Nuestra relación se fortaleció con el tiempo, en los escenarios más difíciles, en las mesas de exigencias, en los procesos de defensa de la institucionalidad propia. Un día, en un gesto que me conmovió profundamente, la Señora Rosalinda me invitó a su casa. Allí, de manera formal pero cargada de profundo simbolismo, me entregó dos mantas wayuu que había conservado durante muchos años, confeccionadas por mi abuela Dido Hernández y mi madre María Rosa Montoya. Recibir esas mantas fue como recibir un pedazo de mi historia, del legado de mis ancestras, un reconocimiento silencioso que no necesita diplomas ni medallas. Cada hilo de esas mantas hablaba de las luchas pasadas, de la dignidad bordada a mano, de la memoria viva de mi linaje. Y no fue solo eso, la señora Rosalinda también me regaló una mochila wayuu, tejida con la técnica más refinada y en un azul profundo, esa mochila, tejida por manos expertas de mujeres cercanas a ella, me fue entregada como quien entrega no solo un objeto, sino una misión: seguir caminando con responsabilidad, con firmeza, y con amor al pueblo Wayuu. 

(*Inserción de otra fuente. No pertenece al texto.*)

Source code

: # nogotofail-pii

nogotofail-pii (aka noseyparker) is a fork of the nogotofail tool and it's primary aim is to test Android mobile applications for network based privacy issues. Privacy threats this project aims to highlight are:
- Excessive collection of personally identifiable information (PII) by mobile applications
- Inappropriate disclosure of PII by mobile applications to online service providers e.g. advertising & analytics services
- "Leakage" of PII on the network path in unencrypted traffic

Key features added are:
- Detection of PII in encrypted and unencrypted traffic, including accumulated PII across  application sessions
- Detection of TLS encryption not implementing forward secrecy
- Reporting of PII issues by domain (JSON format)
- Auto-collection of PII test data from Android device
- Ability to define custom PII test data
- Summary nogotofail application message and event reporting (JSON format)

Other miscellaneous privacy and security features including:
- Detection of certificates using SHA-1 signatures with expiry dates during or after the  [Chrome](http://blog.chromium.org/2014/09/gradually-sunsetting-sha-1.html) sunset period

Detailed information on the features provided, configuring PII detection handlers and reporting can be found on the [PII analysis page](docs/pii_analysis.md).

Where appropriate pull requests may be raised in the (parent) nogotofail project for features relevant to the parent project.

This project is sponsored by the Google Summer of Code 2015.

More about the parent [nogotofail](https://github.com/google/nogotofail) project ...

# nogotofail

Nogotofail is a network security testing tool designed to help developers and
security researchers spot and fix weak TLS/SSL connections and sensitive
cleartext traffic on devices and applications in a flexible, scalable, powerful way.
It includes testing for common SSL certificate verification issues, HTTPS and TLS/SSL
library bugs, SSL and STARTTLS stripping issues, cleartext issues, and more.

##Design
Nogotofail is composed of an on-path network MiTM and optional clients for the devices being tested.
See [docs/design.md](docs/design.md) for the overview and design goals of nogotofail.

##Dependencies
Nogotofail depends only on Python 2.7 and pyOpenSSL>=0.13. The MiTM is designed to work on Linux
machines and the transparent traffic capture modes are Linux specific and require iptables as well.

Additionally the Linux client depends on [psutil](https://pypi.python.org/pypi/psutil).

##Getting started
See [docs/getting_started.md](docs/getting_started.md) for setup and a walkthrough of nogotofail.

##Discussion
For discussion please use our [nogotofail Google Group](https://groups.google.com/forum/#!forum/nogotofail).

No es casualidad: También soy raíz, memoria y dignidad Wayuu

En ese instante entendí, de una manera más profunda que nunca, que todo en mi vida había sido tejido con hilos invisibles de historia, de compromiso y de destino. La manta era el pasado que me sostiene. La mochila era el futuro que debo construir.

Sé que, para algunos, no hablar fluidamente wayuunaiki ha sido utilizado como argumento para tratar de invalidar mi compromiso con los pueblos indígenas. sus cuestionamientos los asumo sin miedo pero con responsabilidad y humildad. No aprendí wayuunaiki en la cuna, pero sí en el corazón. Y hoy, consciente de la importancia de la lengua como alma del pueblo wayuu, he iniciado un proceso formal de aprendizaje de la lengua, no para cubrir una exigencia social, sino como un acto de amor y respeto genuino. Hoy, más que nunca, sé que mi compromiso con el pueblo wayuu no es coyuntural ni estratégico. Es vital, es de raíz, es de origen. Porque mi existencia misma ha sido sostenida desde niña por las manos laboriosas, resistentes y dignas del pueblo wayuu. Porque cada paso que doy, cada palabra que defiendo, cada acción que emprendo es también una forma de devolver lo que he recibido: educación, sustento, cultura, identidad, dignidad. No hablo desde afuera. No interpreto desde un lugar ajeno. Hablo desde la piel, desde la sangre, desde la historia viva que me atraviesa y que me exige ser coherente hasta mi último suspiro. 

Así como una manta wayuu no se improvisa, sino que se cose con paciencia, con visión de conjunto, con respeto por cada hilo y cada color, así también he querido construir mi vida: como un tejido de coherencia, de compromiso, de servicio silencioso pero firme, de defensa activa de los derechos de los pueblos indígenas, especialmente del pueblo wayuu que me ha dado tanto.

La mujer que soy hoy no es obra del azar. Es la cosecha silenciosa de generaciones que caminaron antes de mí. De mi bisabuelo Salvador Gervasio Valdeblánquez, que defendió la palabra en Puerto Estrella, De mi bisabuela Tita Márquez, tejedora de vida entre clanes y territorios, De mi abuela Teotiste Valdeblánquez Márquez, cuyo nombre aún susurra respeto entre quienes la conocieron, De mi abuela Dido Hernández, que con su sueño de vestir con dignidad a la mujer wayuu elaboró durante 40 años las mantas más hermosas de la región, De mi madre María Rosa Montoya, que bordó mi camino con amor y sacrificio, De mi tía Floricia Valdeblánquez, guía y líder de la familia. Mi historia de vida no es casualidad, no es estrategia, es destino, es raíz, es memoria, es promesa viva. Y yo, simplemente, soy parte de esa raíz que se sigue extendiendo.